Pull out every line in the data that has the string "character" in it.

(TASK MATERIAL Opens)

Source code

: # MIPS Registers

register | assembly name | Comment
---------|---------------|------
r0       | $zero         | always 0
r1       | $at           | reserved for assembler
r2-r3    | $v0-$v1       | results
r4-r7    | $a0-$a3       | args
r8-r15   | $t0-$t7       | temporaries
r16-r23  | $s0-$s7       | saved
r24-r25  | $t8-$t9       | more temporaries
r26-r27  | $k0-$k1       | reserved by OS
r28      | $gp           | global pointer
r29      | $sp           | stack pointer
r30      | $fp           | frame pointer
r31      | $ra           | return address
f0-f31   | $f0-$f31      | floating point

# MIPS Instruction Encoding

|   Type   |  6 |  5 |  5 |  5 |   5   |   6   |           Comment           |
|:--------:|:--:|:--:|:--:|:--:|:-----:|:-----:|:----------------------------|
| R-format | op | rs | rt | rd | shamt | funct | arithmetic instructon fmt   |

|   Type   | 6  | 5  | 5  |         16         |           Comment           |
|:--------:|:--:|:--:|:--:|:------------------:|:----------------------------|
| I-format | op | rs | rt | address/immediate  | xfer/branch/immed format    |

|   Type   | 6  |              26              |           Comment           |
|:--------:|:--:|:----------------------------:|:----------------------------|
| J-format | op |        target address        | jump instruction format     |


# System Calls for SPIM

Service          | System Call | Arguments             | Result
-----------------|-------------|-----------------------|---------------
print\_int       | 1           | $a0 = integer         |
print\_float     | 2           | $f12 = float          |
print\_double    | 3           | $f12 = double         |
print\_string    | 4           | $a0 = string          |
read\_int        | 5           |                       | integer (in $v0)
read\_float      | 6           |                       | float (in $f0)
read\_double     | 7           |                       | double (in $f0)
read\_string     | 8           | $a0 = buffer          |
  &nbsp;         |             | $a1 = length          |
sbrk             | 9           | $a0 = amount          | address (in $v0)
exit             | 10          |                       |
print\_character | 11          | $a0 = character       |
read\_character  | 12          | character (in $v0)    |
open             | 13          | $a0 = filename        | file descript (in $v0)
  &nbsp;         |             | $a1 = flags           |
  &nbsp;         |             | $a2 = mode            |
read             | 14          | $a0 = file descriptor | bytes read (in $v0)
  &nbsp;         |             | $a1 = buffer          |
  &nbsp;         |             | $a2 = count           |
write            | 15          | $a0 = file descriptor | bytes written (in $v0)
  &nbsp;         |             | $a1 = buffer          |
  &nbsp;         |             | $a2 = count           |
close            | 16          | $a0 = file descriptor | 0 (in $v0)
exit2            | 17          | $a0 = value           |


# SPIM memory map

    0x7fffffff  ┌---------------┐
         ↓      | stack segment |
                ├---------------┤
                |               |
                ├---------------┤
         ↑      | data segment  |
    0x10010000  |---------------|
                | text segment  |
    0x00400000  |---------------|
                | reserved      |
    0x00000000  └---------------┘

(TASK MATERIAL Closes)

## RESULT OF THIS TASK
print\_character | 11          | $a0 = character       |
read\_character  | 12          | character (in $v0)    |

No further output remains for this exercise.